Experimental Mortality: Subjects in an experimental research study may reduce in number between the time the experiment commenced and when it ended. Losses in data can arise from illness, parental request for wards, to discontinue participation, movement of some subjects to another school, unwillingness of subjects to continue with the research, and incomplete data set. Imagine that in a study almost all the losses through mortality, were subjects in the experimental treatment group who had scored low in the pretest. Because those remaining subjects did well in the pretest, they would, most naturally do well in the posttest, not so much because of the effects of treatment as much as the fact that those students who scored low in the pretest did not do the posttest. Mortality is a problem in experiments which span for long periods.
Statistical Regression: If subjects are grouped on the basis of their pretest scores in addition to the interactive effect between pretest and posttest, there is also the problem of statistical regression. Statistical regression is a phenomenon in a pretest- posttest experiment in which extremes of data do affect the gain scores or the results that subjects of the experimental treatment (e.g. research evidence shows that the same subjects who have low pretest score do end-up having high posttest score) whereby the higher gain scores may be misjudged or misinterpreted as arising from treatment effect.
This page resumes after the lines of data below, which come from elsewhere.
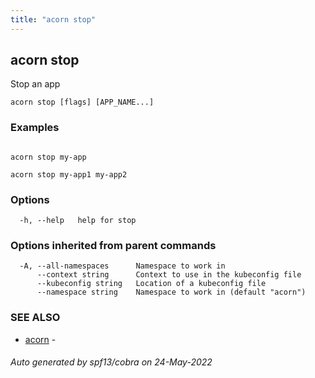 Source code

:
 ```yaml
---
title: "acorn stop"
---
```

## acorn stop

Stop an app

```
acorn stop [flags] [APP_NAME...]
```

### Examples

```

acorn stop my-app

acorn stop my-app1 my-app2
```

### Options

```
  -h, --help   help for stop
```

### Options inherited from parent commands

```
  -A, --all-namespaces      Namespace to work in
      --context string      Context to use in the kubeconfig file
      --kubeconfig string   Location of a kubeconfig file
      --namespace string    Namespace to work in (default "acorn")
```

### SEE ALSO

* [acorn](acorn.md)	 - 

###### Auto generated by spf13/cobra on 24-May-2022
The truth of any pretest-posttest design is, in part, that subjects in any comparative group who score highest on the protest are likely to score relatively lower on the posttest while subjects in any research group being compared who score lower on the pretest are likely to score higher on a posttest. Thus, the researcher should be aware that the subjects who scored lowest or highest in the pretest are not necessarily the ones that are going to be the same lowest or highest scoring subjects on the posttest. Therefore, regression as an internal validity threat occurs inevitably in any pretest-posttest design essentially because there is usually a regression of pretest-posttest means of the subjects toward the overall mean of the entire experimental group. Superior gain score differences between treatment and control groups may well not be a direct and entire consequence of the treatment effect on the experimental groups. In fact, gain score differences between groups are always affected, by regression, in any pretest - posttest design study.
Selection Biases Arising from Differential Selection of Subjects: Even when a researcher may not be aware of this, when he selects and groups subjects, certain criteria unwittingly influence who he selects and puts in a particular research group. When this happens, as it is bound to happen, there is the occurrence of none equivalent grouping of subjects prior to the commencement of the experiment. The general tendency, among unwary researchers, is for selecting and assigning better subjects into the experimental Group advantage, which enables these better subjects to do better them the control group subjects who were worse candidates before the commencement of the experiment and who, in any case, would be expected to perform worse at the posttest than- their experimental group counterparts. Under this condition, the researcher selection biases threaten the internal validity of his results since his results may well not have been caused, by the restraint but more so them the fact that, absent initio, the experimental subjects were favored and consequently performed better than the control group subjects and so, as would be expected, did better than control in the posttest result.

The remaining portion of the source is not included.